Tuesday, September 11, 2012

TOP TEN TUESDAY: The Top Ten Books That Make Me Think About Poverty

Top 10 Tuesday is hosted at The Broke and the Bookish. Today’s topic is the Top Ten Books That Make Me Think About Poverty

I know, I know, I know… super depressing topic. BUT on Saturday I am giving a book talk at Urbana School District’s American History Teacher’s Collaborative Focus Workshop on Poverty so I am already hunting down those books and it’s on my mind. So I’ll just be the buzz-kill for the day. Hooray!

Out of the Dust by Karen Hesse
The Great Depression + the Dust Bowl + lots of sadness & people dying = really sad book that focuses on the poverty and horrible conditions of people living in the 1930s. It is written in verse so although it is not the happiest book, it is a quick read and will get you thinking.

Roll of Thunder, Hear my Cry by Mildred D. Taylor
I almost couldn’t believe that people actually lived like this in the south in the early to mid-1900s. It really was difficult to think that in AMERICA, where people are supposed to be free and have chances to succeed, that thousands of people lived with so little due to sharecropping and Jim Crow las.

Letters from Rifka by Karen Hesse
Karen Hesse is the queen of sad historical fiction books. Seriously. Her books are great, but they definitely don’t leave you jumping for joy. This book focuses on the poverty made so many immigrate to America between 1880 and 1920 AND that their lives weren’t all that great flowers once they got here.

You Wouldn’t Want to Be an American Colonists: A Settlement You’d Rather Not Start by Jacqueline Morley
Ok, I love these “You Wouldn’t Want to Be…” books. They are hilarious but really do make you think about the hardships people faced long ago. 

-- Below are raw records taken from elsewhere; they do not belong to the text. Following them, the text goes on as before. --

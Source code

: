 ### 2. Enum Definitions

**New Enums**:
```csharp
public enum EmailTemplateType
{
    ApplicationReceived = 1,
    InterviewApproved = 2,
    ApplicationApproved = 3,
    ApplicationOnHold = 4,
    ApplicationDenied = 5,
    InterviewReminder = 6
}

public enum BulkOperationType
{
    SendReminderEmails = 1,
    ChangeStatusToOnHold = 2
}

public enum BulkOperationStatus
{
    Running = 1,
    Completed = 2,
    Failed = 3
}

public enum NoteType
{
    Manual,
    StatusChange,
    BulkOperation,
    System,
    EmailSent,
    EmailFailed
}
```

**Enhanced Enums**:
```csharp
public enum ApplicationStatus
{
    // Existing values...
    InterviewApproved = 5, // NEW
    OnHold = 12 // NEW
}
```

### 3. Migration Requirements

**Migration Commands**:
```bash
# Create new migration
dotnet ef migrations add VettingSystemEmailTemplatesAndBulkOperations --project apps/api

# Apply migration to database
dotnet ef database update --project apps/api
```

Thimble Summer by Elizabeth Enright While the family in this book wasn’t necessarily in complete poverty, that was a very real possibility if there was no rain and their crops failed. I kept thinking about this book all summer as we would go weeks without rain and the news showed withered crops. Sometimes one bad season is all that stands between us and poverty.

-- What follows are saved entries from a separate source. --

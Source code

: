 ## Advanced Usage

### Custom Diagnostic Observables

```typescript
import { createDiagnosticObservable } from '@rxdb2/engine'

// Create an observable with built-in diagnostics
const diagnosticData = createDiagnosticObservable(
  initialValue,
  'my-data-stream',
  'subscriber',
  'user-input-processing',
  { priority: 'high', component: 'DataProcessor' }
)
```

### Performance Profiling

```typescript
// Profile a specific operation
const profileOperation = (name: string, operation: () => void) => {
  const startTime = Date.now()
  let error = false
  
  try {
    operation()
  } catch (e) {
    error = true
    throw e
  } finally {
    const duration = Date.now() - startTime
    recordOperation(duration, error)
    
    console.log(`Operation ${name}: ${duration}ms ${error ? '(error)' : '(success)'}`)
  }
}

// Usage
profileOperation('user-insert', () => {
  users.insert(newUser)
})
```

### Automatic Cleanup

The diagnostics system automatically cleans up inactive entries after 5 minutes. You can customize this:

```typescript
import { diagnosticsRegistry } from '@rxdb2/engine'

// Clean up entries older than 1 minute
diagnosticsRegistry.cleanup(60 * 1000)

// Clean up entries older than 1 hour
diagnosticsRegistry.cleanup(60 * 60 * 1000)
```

Uncle Tom’s Cabin by Harriet Beecher Stowe
Centuries ago when Americans were allowed to have slaves, those who were enslaved were the lowest of the low. They worked in rough conditions, had little food, and, worst of all, didn’t even have their freedom. Uncle Tom’s Cabin stirred the rage of Americans and fueled the abolitionist movement. There is no way that Harriet Beecher Stowe could have known what a huge impact she would have when she wrote this book about the conditions of slaves in the south. Good for you Ms. Stowe!    

A Child Called “It” by David Pelzer Although the families David lived with may not have been monetarily poor, he had to live through impoverished and dangerous conditions at times. David (like many children today) did not receive basic care, emotional support, or attention due to the cruelty and ignorance of some adults.

The House on Mango Street by Sandra Cisneros
Esperanza may live in a poor part of Chicago, but she has hope. And hope is what gets her through assaults, having meager resources, the ups-and-downs of friendships, boys, and experiencing negativity around her. I like books that have hope.

Trash by Andy Mulligan This book broke my heart. In a city in a third world country the only hope people have of survival digging through garbage day after day and hopefully finding something useful or edible. Beyond the vivid descriptions of the garbage dump and shacks piled together (and on top of each other), Mulligan gives faces, names, and personalities of the young people affected by intense poverty. 

The Glass Castle: A Memoir by Jeanette Walls
This was one of those books that I wished I could talk (or yell!) at the characters- especially the parents. Jeanette Walls’ story of growing up was frustrating to read because there were opportunities for the family to not live in poverty but adults made bad (or selfish) decisions and the children suffered the consequences.